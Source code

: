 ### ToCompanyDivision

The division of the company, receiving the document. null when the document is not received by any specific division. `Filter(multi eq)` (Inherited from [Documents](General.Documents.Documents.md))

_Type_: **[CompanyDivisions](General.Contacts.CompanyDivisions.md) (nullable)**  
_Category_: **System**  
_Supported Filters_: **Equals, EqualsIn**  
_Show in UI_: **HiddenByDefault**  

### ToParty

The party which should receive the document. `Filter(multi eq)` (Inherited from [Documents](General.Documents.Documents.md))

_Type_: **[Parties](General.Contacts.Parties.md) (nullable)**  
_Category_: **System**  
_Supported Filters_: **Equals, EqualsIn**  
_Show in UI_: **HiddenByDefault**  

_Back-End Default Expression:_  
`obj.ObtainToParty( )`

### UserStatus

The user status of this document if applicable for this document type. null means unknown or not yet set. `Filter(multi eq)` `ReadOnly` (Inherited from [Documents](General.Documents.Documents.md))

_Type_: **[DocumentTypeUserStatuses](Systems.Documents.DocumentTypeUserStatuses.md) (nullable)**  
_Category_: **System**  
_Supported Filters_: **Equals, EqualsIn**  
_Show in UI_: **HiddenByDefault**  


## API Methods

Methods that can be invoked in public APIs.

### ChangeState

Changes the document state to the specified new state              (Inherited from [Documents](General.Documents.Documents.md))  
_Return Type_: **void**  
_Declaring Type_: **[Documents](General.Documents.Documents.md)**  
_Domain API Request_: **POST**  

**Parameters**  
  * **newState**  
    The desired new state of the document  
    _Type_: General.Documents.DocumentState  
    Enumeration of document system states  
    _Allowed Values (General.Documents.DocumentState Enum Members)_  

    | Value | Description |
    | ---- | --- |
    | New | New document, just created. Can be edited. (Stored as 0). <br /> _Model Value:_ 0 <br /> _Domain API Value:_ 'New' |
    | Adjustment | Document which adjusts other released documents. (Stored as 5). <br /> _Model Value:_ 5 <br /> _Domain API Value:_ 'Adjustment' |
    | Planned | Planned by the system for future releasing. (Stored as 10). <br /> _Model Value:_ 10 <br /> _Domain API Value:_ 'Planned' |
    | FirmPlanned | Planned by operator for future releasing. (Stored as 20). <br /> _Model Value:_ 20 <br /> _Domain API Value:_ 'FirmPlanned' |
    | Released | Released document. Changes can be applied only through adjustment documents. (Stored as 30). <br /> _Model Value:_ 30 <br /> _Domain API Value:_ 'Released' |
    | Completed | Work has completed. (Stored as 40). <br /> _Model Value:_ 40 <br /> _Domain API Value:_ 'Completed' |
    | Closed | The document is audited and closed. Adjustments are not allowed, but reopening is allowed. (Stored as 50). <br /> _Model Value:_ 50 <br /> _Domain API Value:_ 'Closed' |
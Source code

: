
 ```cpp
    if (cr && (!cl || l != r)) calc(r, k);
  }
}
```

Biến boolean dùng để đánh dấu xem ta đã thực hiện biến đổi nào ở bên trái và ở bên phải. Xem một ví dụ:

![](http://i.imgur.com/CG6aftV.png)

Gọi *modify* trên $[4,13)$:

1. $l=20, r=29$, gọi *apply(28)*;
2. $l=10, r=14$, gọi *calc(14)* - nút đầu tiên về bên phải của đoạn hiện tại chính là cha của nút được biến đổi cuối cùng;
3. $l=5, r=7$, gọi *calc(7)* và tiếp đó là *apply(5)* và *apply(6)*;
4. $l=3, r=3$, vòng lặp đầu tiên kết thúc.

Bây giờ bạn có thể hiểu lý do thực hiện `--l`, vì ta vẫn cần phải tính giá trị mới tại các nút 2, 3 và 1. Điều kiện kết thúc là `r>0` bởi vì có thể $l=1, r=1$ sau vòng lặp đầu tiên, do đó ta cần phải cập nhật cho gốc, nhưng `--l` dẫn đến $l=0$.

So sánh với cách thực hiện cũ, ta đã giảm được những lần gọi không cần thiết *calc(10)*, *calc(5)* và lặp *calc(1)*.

○ ○ ○

● THE PROBLEM
Pull every line with the string "which" out of the material.

● RESPONSE TO THIS TASK
The party which should receive the document. `Filter(multi eq)` (Inherited from [Documents](General.Documents.Documents.md))
    | Adjustment | Document which adjusts other released documents. (Stored as 5). <br /> _Model Value:_ 5 <br /> _Domain API Value:_ 'Adjustment' |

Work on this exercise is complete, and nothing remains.